§ **Your instructions**
Search the data for the word "turning". Reproduce every line where it is found.

Saved data entries
===
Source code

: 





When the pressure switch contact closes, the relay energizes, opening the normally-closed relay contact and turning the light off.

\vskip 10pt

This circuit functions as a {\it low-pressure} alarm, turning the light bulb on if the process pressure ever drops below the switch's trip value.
===
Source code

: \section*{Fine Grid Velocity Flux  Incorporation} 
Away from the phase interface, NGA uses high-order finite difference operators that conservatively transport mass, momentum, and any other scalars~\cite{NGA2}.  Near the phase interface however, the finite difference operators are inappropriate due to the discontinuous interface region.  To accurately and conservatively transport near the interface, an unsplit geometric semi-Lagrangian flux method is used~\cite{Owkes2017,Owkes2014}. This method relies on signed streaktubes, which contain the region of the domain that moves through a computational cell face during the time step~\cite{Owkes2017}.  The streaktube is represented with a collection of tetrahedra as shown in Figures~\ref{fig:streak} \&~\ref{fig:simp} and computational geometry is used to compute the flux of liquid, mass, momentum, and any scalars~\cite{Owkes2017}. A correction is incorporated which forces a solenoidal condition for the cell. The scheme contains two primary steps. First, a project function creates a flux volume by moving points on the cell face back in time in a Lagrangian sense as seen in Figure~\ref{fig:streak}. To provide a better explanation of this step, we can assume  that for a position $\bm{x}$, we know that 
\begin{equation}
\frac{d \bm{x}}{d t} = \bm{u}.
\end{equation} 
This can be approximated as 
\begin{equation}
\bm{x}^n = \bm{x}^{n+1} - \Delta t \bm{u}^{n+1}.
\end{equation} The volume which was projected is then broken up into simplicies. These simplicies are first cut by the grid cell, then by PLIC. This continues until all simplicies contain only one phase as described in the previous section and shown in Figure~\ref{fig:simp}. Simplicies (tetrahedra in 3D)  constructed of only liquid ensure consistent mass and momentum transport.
===
§ **Expected answer**
When the pressure switch contact closes, the relay energizes, opening the normally-closed relay contact and turning the light off.
This circuit functions as a {\it low-pressure} alarm, turning the light bulb on if the process pressure ever drops below the switch's trip value.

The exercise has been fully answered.